Comment by tom sarbeck on August 12, 2014 at 7:25pm

If you like astronomy pix you'll like NASA's pic of the day at:

In 1999 I started using it as desktop background. In my spare time I looked at the pix since their start in June 1995. (I'm not compulsive.)

It was dark during the damngop (one word) gov't shutdown last year.

Comment by Ruth Anthony-Gardner on August 12, 2014 at 6:37pm

Randall, there's lots of interesting new astronomy, just not the kind we see with personal telescopes.

I didn't even know that there were "lonely" supernova events in deep space, far from galaxies, when I woke up today.

"What we therefore propose is these are systems that have been ejected from their galaxy. A good candidate in this scenario is a white dwarf and a neutron star in a binary system. The neutron star is formed when a massive star goes supernova. The mechanism of the supernova explosion causes the neutron star to be `kicked' to very high velocities (100s of km/s). This high velocity system can then escape its galaxy, and if the binary system survives the kick, the white dwarf and neutron star will merge causing the explosive transient."

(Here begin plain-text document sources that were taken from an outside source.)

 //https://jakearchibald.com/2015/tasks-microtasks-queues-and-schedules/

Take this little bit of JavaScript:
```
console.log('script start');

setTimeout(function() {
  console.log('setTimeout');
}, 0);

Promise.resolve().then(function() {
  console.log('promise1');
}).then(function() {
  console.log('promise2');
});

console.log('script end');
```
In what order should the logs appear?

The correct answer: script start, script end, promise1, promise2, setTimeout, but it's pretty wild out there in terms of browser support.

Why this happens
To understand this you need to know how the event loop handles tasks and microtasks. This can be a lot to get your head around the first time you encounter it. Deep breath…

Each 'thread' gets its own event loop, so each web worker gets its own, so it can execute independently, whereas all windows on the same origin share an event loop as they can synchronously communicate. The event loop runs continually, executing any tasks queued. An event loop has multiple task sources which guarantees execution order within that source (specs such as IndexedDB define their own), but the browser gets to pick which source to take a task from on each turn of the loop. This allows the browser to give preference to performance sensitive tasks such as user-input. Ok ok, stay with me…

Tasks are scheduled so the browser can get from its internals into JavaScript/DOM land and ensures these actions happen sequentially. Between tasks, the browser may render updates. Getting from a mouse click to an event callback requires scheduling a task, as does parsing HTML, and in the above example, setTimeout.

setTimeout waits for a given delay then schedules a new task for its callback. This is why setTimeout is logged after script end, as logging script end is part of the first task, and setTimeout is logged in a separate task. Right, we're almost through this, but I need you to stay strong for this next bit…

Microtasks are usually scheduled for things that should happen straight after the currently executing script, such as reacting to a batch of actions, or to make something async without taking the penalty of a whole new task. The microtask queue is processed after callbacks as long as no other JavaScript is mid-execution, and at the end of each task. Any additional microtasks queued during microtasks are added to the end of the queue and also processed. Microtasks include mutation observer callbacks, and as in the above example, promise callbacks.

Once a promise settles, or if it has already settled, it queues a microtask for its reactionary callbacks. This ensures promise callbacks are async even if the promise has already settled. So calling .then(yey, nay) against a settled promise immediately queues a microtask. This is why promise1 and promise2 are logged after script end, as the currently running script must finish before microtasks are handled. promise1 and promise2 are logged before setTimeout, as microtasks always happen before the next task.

White dwarfs crashing into neutron stars explain loneliest supernovae

Comment by tom sarbeck on August 12, 2014 at 6:35pm

I've been president of a few clubs and to friends described myself as the club's fearful leader.

It has some truth to it. When presiding I usually act with what looks like confidence; I know that with short notice I may have to reverse a ruling.

Politics taught me the folly of using the authoritarian language drilled into me by my dad and in Catholic schools, words like "we must ...." or "we cannot ...."). I tell some people I had to learn another language.

Comment by Joan Denoo on August 12, 2014 at 4:53pm

Tom, yes, "Nothing in life is to be feared" is just one more of my hyperboles. Thanks for pointing it out to me. 

Comment by Idaho Spud on August 12, 2014 at 1:16pm

Good point Tom.  I also don't think the word nothing is correct.  I guess I was just looking at it from the viewpoint of personally having too many fears and knowing I would be better off if I could get rid of most of them.

Comment by tom sarbeck on August 12, 2014 at 1:00pm

Nothing in life is to be feared?


A nickel says she and her husband were wealthy and living calm lives.

I hear her speaking for herself. PERIOD!

I have a right to hear her as speaking for me but I won't exercise it.

Comment by Idaho Spud on August 12, 2014 at 11:34am

Randy, I'm about the same as you.  I was interested in astronomy when young, but not now.  I still have an 8 inch reflector telescope, but it's been disassembled for many years now.  

The images that I can see with my telescope are nothing compared with what I can find online from NASA & others.

However, I did take a little interest in the moon after Joan mentioned it on "Hang With Friends", and I remembered it being much brighter than normal in the early morning, although It didn't appear larger than normal.

I looked for information about it and found out the distance between it's furthest and closest points, are about 10% different, and so look 10% larger at times.  That makes it 30% brighter.